A redevelopment project to expand Brockville’s Sherwood Park Manor officially broke ground on Tuesday, Nov. 7, with Minister of Long-Term Care Sam Cho visiting the city to take part in the announcement. The project aims to add 96 modern long-term care beds to the home.
The project is one of 67 long-term care home projects fast-tracked this fall with support from the Ontario government’s increased construction funding subsidy. The government has committed to build more than 58,000 new and upgraded long-term care beds across the province.
“Congratulations to Sherwood Park Manor on their expanded home. Our government is fixing long-term care and ensuring we build homes for seniors in the communities they helped build,” said Cho. “Today marks a significant milestone for Brockville. When construction is complete, 96 residents will have a new, modern and comfortable place to call home.”
A total of 21 new and 75 upgraded long-term care beds will be added to an existing 32 beds, to deliver a modern 128-bed home. The redevelopment will also add four storeys to the existing home, and is expected to welcome its first residents in fall 2025.

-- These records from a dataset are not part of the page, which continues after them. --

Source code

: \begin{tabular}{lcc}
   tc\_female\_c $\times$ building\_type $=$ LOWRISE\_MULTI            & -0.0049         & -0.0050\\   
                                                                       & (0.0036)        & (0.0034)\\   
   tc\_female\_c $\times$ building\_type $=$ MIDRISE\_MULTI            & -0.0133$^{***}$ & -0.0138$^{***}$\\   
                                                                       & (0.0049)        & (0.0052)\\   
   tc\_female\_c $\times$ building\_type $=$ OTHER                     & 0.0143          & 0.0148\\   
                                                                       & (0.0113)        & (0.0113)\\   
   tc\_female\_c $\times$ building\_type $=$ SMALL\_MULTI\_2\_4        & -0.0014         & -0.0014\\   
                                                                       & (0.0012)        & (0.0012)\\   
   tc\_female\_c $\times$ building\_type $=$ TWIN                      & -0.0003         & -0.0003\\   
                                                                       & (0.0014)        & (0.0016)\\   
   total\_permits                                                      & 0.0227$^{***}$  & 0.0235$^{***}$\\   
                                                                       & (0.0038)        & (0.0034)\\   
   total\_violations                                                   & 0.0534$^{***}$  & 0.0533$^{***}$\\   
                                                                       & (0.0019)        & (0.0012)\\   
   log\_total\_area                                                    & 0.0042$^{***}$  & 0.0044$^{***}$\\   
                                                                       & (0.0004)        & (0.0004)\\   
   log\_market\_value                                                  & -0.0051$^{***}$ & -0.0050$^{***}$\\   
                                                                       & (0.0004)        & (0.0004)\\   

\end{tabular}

A news release from the government states that the new home will feature design improvements, including larger resident common areas and air conditioning throughout the home. The design is centred around ‘resident home areas’, each of which creates a more intimate and familiar living space for up to 32 residents, with dining and activity areas, lounges and bedrooms. Resident areas will include a guest suite, physiotherapy room, pop-up shop, tuck shop and beauty salon.

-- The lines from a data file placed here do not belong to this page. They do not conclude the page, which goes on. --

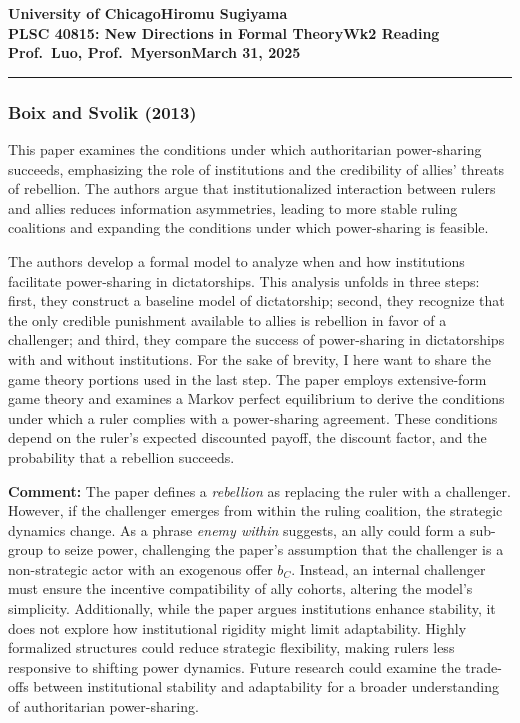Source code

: \documentclass[11pt]{article}    %
\newcommand{\myname}{Hiromu Sugiyama}
\newcommand{\assignment}{Wk2 Reading}
\newcommand{\duedate}{March 31, 2025}
\begin{document}
\textbf{University of Chicago}\hfill\textbf{\myname}\\[0.01in]
\textbf{PLSC 40815: New Directions in Formal Theory}\hfill\textbf{\assignment}\\[0.01in]
\textbf{Prof.\ Luo, Prof.\ Myerson}\hfill\textbf{\duedate}\\
\smallskip\hrule\bigskip

\doublespace                      %

\subsubsection*{Boix and Svolik (2013)}
This paper examines the conditions under which authoritarian power-sharing succeeds, emphasizing the role of institutions and the credibility of allies' threats of rebellion. The authors argue that institutionalized interaction between rulers and allies reduces information asymmetries, leading to more stable ruling coalitions and expanding the conditions under which power-sharing is feasible. 

The authors develop a formal model to analyze when and how institutions facilitate power-sharing in dictatorships. This analysis unfolds in three steps: first, they construct a baseline model of dictatorship; second, they recognize that the only credible punishment available to allies is rebellion in favor of a challenger; and third, they compare the success of power-sharing in dictatorships with and without institutions. For the sake of brevity, I here want to share the game theory portions used in the last step. The paper employs extensive-form game theory and examines a Markov perfect equilibrium to derive the conditions under which a ruler complies with a power-sharing agreement. These conditions depend on the ruler’s expected discounted payoff, the discount factor, and the probability that a rebellion succeeds.

\textbf{Comment:} The paper defines a \textit{rebellion} as replacing the ruler with a challenger. However, if the challenger emerges from within the ruling coalition, the strategic dynamics change. As a phrase \textit{enemy within} suggests, an ally could form a sub-group to seize power, challenging the paper’s assumption that the challenger is a non-strategic actor with an exogenous offer $b_{C}$. Instead, an internal challenger must ensure the incentive compatibility of ally cohorts, altering the model’s simplicity. Additionally, while the paper argues institutions enhance stability, it does not explore how institutional rigidity might limit adaptability. Highly formalized structures could reduce strategic flexibility, making rulers less responsive to shifting power dynamics. Future research could examine the trade-offs between institutional stability and adaptability for a broader understanding of authoritarian power-sharing.
\end{document}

“The start of the construction project has everyone involved with Sherwood Park Manor excited for the future,” said Sherwood Park Manor administrator Alfred O’Rourke. “It will provide the community with additional beds that are sorely needed. Thank you to the provincial government, our Board of Directors and everyone involved for their work on this to get us to today.”
Once complete, the expanded Sherwood Park Manor intends to offer behavioural support and convalescent care services. The home will also be part of a campus of care, which helps integrate the long-term care home into the broader health care system and ensures residents can conveniently connect to the care they need.
In a Facebook post, Brockville mayor Matt Wren called the redevelopment “a vital project for our region” that “will provide our seniors the care they deserve when they reach a point of needing it.”
Wren added that the City of Brockville has committed to a contribution of $500,000 to the project “on behalf of our citizens.”
As a result of the government’s supplemental increase to the construction funding subsidy, which was designed to stimulate the start of construction for more long-term care homes across Ontario, 67 projects received ministry approval to construct between April 1, 2022 and August 31, 2023. This means 11,199 new and upgraded beds are now being built to modern design standards across the province.